Yes I agree. The way was quite common.


----------



## J_P_C (Mar 14, 2022)

Wurger said:


> TheEast German variant of the MiG-21PFM was named MiG-21SPS. Almost all MiG-21SPS were fitted with the GP-9 gun pod. It was its standard armament. Therefore the "K" letter was added to the SPS name ( SPS-K). The "K" letter means "kannone" - cannon. The early MiG-21PF/PFS were fittded to the gun pod during their overhauls, as memo serves.
> 
> The standard MiG-21SPS-K (Germany) load was :
> 
> ...


i don't think your list is correct - countermeasures was s-5 rockets with special warhead it means must come with UB-32 (less likely) or UB-16 (more likely) pods attached to the symmetrical stations it means configuration like this ones 
64 x countermeasures + 4 x R-3S missiles
64 x countermeasures + 4 x R-3R missiles
64 x countermeasures + 2 x R-3R missiles + 2 x R-3S missiles
may not be used - there are no twin launchers for R-3 or R13 missiles
also i don't think R and S missiles may be mixed - simply using either of this missile requiring different hardware configuration for the weapon control system (one of the boxes needs to be altered)
also due to huge drag penalty UB-32 were barely/never used for countermeasures (even theoretically possible - for tactical reasons never employed).
I'm not MiG21 expert but i think PFM and SPS versions are not the same - as far as i remember lectures on my university SPS was version equipped in boundary layer control system which wasn't part of standard PFM configuration.


----------



## aurelien wolff (Mar 14, 2022)

my idea being more of a what if 22 26 in different configuration (GP 9 and FFAR pods) so I may not take the differene between SPS and PFM in account


----------



## Wurger (Mar 14, 2022)

There wasn't a SPS sub-type of the MiG-21. The SPS abbreviation is for the Boundary Layer Blowing system ( *S*duv *P*ogranichnovo *S*loya) widely known as the blowing falps. The SPS system was used for the PFM variant as the standard one. Therefore you may find also the name MiG-21PFM-SPS in a couple of references. Earlier the system was introduced to the PF version. And the sub-variant was marked as the PFS ( not SPS ) where the "S" letter just indicated the SPS system. The MiG-21SPS is the East German name used only for their PFMs and just by themself only. What is more the German PFM with the GP-9 gun pod was marked with the SPS-K name. It happened because the NVA ( Nationale Volksarmee ) the National People's Army of the German Democratic Republic decided to use the marking to differentiate the MiG-21 PF ( they named it PFM ) from the orginal PFM plane. Here in Poland and in Czechoslovakia the PF and PFM names were still in using for instance.

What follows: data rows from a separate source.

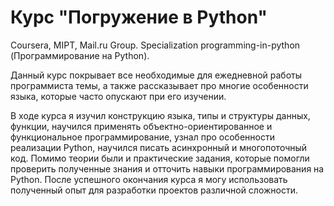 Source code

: # Курс "Погружение в Python"
Coursera, MIPT, Mail.ru Group. Specialization programming-in-python (Программирование на Python).

Данный курс покрывает все необходимые для ежедневной работы программиста темы, а также рассказывает про многие особенности языка, которые часто опускают при его изучении.

В ходе курса я изучил конструкцию языка, типы и структуры данных, функции, научился применять объектно-ориентированное и функциональное программирование, узнал про особенности реализации Python, научился писать асинхронный и многопоточный код. Помимо теории были и практические задания, которые помогли проверить полученные знания и отточить навыки программирования на Python. После успешного окончания курса я могу использовать полученный опыт для разработки проектов различной сложности.

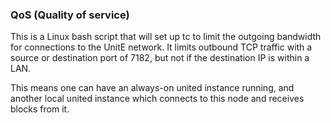 ### QoS (Quality of service) ###

This is a Linux bash script that will set up tc to limit the outgoing bandwidth for connections to the UnitE network. It limits outbound TCP traffic with a source or destination port of 7182, but not if the destination IP is within a LAN.

This means one can have an always-on united instance running, and another local united instance which connects to this node and receives blocks from it.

For these who could be interested in the MiG-21 used in the DDR I would recommend the DHS series of books for the plane.















the pic source : the net.


----------



## aurelien wolff (Mar 14, 2022)

For the SPS, after reading that part in famous russian ighter, it seem to be a case of east germany playng with designation


----------



## Wurger (Mar 14, 2022)

Yep.. see my post above.


----------



## aurelien wolff (Mar 15, 2022)

Decided to get the 4 four book and now I got the one on the PF, SPS and SPS K. Can I make a mig 21 PF with GP 9, and FFAR with the JATO boost? 
Thanks for your answer, asking because I've seen a pic of a DDRmig 21 no 758 with them.


----------



## Wurger (Mar 15, 2022)

Do you mean the one?
Anyway .. the taking off with the GP-9 + 2 x UB-16-57UM using the SPRD-99 sounds fine.





the source: the net


----------